Yesterday’s daf presented a debate between Reish Lakish and Rabbi Yohanan about the type of responsibility one has for fire that burns out of control:
It was stated: Rabbi Yohanan says: His liability for damage caused by his fire is due to its similarity to his arrows.
And Reish Lakish says: His liability for the damage caused by his fire is due to its similarity to his property.
When it comes to assessing damages, Rabbi Yohanan says a fire is like an arrow, meaning it is like an extension of the hand of the person who set it. Reish Lakish, however, says a fire is like an animal with a mind of its own — meaning that, for damages, it falls into the category of property.
The Gemara constructs a complex case to test the distinction between these two understandings of fire:
If a fire broke out in a courtyard, and afterward the fence separating this courtyard from the neighbor’s courtyard collapsed, but not due to the fire, and therefore the fire spread and ignited items and caused damage in another courtyard — there he is exempt because there it is as if his arrows were depleted.

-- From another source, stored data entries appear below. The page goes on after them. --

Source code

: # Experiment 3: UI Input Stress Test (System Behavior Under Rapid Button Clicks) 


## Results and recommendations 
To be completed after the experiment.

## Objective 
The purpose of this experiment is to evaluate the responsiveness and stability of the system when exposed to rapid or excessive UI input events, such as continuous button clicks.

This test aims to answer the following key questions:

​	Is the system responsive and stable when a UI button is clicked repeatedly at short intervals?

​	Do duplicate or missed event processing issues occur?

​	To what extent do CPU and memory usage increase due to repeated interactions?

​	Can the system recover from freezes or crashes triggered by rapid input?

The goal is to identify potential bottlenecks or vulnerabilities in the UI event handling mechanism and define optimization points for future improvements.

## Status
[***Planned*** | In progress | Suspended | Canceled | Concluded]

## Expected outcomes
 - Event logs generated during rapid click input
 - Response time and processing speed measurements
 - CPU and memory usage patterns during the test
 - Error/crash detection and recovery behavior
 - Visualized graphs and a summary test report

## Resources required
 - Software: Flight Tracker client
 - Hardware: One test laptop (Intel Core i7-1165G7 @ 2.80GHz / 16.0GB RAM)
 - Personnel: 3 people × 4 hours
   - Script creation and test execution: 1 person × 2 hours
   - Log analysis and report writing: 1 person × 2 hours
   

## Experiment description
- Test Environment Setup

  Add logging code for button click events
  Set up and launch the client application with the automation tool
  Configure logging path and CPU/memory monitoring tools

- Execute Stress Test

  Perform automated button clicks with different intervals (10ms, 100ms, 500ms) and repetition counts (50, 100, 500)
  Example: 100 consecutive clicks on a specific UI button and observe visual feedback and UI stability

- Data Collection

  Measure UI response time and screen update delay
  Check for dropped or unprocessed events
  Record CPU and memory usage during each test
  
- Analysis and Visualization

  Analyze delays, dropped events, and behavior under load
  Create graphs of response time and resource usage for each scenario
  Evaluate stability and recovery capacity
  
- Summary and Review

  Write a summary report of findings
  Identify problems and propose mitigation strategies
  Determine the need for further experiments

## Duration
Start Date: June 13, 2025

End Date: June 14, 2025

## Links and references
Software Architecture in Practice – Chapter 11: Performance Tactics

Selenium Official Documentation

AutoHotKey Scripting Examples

In this complicated example, the person who set the fire might reasonably have expected the wall between courtyards would stop its progress, and is therefore not liable for damage in the second courtyard when the wall falls of its own accord and the fire spreads. But, by implication, we might suppose that if the fire burned down the wall, then the owner would be responsible for the damage on the other side of it.
Even if the wall falls unexpectedly, shouldn’t you try to stop the fire, once you realize? The Gemara continues:
If he had the ability to repair the breach and fence in the courtyard again but he did not fence it in, he is liable, as there it is similar to his ox and he did not strike it in its face.
A person ought to try to stop a moving fire, the same way they should stop an animal from wandering into other people’s property.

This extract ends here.